The sum of the roots is $-\frac{b}{a}$; but it also is equal to $2a$. So $2a = -\frac{b}{a}$. This gives $2a^2 = -b$, and we know $|b|=1$, so we must have $b=-1$. So the sum of the reciprocals is $-4a/b = 4a$.

Now, $a^2 = \frac{1}{2}$, so either $a=\frac{\sqrt{2}}{2}$ or $a=-\frac{\sqrt{2}}{2}$. Thus, the equation is either $\frac{\sqrt{2}}{2}x^2 - x + \frac{\sqrt{2}}{4}\quad\text{or}\quad -\frac{\sqrt{2}}{2}x^2 - x -\frac{\sqrt{2}}{4}.$ Both satisfy the desired conditions: they have a double root at $a=2c$. In one case, the sum of the reciprocals is $2\sqrt{2}$, in the other it is $-2\sqrt{2}$.

  • 0
    yes, that is correct. I need more coffee :)2011-09-04
3

If neither of the roots $x_1,x_2$ of a quadratic equation is $0$, then the sum of the reciprocals of the roots is $S=\frac{1}{x_1}+\frac{1}{x_2}=\frac{x_1+x_2}{x_1x_2}.$ Note that the numerator is the sum and the denominator is the product of the roots. What are these quantities in terms of the coefficients of the equation? Substitute and you get a representation of $S$ in terms of two of the coefficients.

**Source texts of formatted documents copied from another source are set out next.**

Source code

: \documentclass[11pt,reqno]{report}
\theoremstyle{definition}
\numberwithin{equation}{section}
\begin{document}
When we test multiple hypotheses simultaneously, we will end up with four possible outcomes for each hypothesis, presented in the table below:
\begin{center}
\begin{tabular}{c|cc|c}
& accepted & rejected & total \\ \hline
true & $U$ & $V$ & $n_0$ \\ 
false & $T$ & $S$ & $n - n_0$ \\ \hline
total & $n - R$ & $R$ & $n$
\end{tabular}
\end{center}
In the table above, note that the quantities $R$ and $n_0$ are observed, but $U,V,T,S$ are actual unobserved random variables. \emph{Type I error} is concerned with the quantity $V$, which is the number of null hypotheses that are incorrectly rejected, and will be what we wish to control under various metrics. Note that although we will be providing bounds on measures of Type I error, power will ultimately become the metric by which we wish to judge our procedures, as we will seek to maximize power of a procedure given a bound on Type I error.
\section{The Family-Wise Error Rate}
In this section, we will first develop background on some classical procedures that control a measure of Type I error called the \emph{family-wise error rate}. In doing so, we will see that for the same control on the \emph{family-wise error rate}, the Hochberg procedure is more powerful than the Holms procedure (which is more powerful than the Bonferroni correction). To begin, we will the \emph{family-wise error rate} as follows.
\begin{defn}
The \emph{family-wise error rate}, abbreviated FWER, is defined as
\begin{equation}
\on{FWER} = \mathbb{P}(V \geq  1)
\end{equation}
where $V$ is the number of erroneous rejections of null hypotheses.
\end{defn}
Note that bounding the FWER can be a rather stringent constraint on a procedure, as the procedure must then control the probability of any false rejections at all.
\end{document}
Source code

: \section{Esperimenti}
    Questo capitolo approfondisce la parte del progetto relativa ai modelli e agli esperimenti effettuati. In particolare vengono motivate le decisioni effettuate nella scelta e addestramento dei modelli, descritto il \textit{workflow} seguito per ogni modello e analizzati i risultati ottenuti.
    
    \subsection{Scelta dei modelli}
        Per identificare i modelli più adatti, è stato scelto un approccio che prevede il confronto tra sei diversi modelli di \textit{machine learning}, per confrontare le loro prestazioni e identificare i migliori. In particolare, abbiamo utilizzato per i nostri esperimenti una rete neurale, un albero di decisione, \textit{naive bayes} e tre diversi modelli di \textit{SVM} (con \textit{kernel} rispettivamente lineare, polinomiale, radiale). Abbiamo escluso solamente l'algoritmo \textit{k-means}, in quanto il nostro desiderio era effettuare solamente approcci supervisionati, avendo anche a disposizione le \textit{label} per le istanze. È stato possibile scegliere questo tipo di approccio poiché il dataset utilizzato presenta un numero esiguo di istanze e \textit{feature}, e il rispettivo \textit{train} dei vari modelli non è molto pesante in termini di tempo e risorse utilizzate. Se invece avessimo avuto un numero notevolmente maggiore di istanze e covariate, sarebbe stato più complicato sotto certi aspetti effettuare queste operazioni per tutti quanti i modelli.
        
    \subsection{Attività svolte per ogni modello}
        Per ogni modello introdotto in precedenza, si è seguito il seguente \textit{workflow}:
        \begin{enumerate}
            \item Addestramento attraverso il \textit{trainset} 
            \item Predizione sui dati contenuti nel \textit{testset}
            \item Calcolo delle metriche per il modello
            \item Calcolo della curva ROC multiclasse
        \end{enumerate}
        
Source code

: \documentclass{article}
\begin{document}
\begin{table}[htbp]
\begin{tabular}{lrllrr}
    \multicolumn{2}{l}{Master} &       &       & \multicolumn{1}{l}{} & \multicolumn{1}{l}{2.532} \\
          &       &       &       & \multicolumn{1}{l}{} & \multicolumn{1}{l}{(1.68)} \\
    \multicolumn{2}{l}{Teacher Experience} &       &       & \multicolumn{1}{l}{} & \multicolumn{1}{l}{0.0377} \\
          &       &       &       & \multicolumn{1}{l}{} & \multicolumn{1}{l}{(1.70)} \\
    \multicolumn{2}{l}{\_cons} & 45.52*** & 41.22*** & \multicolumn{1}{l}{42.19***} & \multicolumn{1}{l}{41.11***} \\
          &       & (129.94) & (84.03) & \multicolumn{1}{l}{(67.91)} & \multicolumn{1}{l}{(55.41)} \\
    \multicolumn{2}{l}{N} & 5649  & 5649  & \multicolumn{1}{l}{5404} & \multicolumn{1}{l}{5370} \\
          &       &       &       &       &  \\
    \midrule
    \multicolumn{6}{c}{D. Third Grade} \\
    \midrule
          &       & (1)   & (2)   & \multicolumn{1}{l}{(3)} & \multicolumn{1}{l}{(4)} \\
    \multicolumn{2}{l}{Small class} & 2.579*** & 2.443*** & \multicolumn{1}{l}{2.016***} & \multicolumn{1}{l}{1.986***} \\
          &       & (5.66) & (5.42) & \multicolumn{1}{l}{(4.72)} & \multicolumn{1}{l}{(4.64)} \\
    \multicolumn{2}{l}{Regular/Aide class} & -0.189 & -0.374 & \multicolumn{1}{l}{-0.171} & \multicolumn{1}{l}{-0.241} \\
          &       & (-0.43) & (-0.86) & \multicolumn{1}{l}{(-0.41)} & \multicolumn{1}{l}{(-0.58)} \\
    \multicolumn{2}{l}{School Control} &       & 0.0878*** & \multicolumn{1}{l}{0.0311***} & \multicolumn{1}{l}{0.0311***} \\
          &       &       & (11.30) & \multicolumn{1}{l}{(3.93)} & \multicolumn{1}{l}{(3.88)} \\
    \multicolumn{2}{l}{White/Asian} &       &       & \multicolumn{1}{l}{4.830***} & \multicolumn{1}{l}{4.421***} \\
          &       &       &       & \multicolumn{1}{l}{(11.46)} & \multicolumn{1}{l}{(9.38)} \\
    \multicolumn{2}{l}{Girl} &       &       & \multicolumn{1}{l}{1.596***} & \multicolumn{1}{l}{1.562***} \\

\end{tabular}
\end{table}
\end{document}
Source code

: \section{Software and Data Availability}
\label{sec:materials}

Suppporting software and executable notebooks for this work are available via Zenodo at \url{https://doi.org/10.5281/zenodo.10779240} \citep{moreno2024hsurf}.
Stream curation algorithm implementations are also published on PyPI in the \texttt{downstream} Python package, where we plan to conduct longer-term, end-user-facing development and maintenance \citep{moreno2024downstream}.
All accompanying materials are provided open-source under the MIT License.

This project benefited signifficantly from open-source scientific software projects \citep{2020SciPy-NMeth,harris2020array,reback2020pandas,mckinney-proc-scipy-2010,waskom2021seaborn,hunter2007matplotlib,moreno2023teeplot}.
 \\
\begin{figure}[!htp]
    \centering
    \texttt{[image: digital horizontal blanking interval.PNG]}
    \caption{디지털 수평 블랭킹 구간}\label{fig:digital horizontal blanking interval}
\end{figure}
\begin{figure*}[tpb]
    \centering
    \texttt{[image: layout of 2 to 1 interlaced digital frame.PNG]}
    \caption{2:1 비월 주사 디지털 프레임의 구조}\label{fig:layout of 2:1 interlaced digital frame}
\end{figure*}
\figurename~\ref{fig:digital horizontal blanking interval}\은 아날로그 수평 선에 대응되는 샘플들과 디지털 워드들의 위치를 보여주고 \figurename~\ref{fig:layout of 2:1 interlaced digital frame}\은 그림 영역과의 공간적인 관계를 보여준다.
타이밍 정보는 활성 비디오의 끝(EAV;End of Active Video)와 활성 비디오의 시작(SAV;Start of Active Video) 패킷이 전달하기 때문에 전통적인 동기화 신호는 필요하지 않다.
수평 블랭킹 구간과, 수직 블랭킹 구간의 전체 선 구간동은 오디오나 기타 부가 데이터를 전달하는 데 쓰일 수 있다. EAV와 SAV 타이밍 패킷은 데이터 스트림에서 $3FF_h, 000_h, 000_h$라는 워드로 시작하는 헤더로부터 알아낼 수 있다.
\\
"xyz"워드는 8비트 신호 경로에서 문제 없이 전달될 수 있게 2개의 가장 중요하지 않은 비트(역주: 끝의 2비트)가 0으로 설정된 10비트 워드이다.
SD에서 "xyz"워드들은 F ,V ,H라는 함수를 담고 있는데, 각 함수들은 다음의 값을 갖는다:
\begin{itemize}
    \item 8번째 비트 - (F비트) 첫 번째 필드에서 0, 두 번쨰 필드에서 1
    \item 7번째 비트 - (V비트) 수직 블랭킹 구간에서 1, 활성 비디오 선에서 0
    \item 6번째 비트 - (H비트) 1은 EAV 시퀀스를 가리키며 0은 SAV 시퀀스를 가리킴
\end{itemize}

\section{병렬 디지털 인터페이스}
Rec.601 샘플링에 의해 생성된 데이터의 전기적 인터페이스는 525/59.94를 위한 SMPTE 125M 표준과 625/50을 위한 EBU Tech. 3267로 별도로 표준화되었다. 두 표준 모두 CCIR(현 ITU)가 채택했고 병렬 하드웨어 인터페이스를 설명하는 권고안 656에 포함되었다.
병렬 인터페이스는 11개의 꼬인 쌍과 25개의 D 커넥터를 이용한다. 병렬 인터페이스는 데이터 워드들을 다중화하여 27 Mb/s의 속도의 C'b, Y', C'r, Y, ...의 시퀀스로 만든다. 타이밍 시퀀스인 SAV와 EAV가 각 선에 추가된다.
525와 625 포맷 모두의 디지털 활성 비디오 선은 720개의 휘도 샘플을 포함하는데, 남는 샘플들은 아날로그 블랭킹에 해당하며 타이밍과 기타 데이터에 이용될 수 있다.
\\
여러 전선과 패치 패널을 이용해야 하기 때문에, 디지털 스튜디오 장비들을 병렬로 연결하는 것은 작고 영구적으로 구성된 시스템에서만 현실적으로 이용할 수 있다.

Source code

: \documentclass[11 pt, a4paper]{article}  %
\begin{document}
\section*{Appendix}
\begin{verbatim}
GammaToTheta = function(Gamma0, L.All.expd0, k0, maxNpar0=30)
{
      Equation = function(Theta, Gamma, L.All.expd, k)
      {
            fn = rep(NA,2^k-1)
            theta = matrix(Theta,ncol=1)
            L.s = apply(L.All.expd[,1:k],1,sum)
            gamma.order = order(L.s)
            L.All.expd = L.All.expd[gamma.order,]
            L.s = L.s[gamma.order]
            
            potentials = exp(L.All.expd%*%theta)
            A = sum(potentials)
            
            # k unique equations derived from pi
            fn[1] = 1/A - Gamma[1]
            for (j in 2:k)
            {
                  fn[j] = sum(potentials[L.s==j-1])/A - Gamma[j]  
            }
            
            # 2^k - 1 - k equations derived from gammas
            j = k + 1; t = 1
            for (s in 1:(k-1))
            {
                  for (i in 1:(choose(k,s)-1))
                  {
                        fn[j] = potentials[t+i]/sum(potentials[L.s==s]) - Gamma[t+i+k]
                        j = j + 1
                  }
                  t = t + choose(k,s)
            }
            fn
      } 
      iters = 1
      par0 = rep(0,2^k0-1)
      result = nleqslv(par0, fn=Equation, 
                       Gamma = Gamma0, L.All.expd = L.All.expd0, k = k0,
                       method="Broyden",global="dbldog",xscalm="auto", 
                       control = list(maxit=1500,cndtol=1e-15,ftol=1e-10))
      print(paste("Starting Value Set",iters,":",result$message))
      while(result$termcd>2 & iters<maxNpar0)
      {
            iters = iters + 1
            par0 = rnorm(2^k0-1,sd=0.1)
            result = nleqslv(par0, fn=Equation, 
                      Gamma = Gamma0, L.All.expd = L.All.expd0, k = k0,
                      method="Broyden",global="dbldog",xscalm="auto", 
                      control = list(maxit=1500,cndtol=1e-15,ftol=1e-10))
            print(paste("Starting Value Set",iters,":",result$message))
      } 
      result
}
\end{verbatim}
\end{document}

At this point, to determine $S$ consider your specific equation with the conditions of equal roots (value of discriminant?) and $a=2c$. With a little bit of equation manipulation you get two possible values for $S$.

2

Also, just for the fun of it, since you have a root with multiplicity two: $ ax^2+bx+c = (\sqrt{a}x+\sqrt{c})^2 $ Then the root is $x^* = \pm\sqrt{\frac{c}{a}}$ and from $a = 2c$, we get $x^* = \pm\sqrt{\frac{1}{2}}$. Hence, $ \frac{1}{x_1}+\frac{1}{x_2} = \frac{2}{x^*}=\pm 2{\sqrt{2}}$

0

This shall answer your question. A polynomial is of the form,

$P(x) = (x-r_1)(x-r_2)........(x-r_n)$

where $r_1,r_2,.....r_n $ are the roots of the polynomial. Then the first derivative of the polynomial will be,

$P^{'}(x) = \frac{(x-r_1)^{'}}{(x-r_1)}P(x) + \frac{(x-r_2)^{'}}{(x-r_2)}P(x) + \frac{(x-r_1)^{'}}{(x-r_1)}P(x)........\frac{(x-r_n)^{'}}{(x-r_n)}P(x)$

since $(x-k)^{'} = 1$, we have,

$\frac{P^{'}(x)}{P(x)} = \frac{1}{(x-r_1)} + \frac{1}{(x-r_2)} + \frac{1}{(x-r_3)} +........ \frac{1}{(x-r_n)}$

for $x = 0$

$\frac{P^{'}(0)}{P(0)} = \frac{1}{(-r_1)} + \frac{1}{(-r_2)} + \frac{1}{(-r_3)} +........ \frac{1}{(-r_n)}$

$-\frac{P^{'}(0)}{k} = \frac{1}{r_1} + \frac{1}{r_2} + \frac{1}{r_3} +........ \frac{1}{r_n} $

where $k$ is the constant term of the polynomial.

Therefore the sum of the reciprocals of the roots of any polynomial is equal to minus of the first derivative of the polynomial at $x = 0$ divided by the constant term of the polynomial.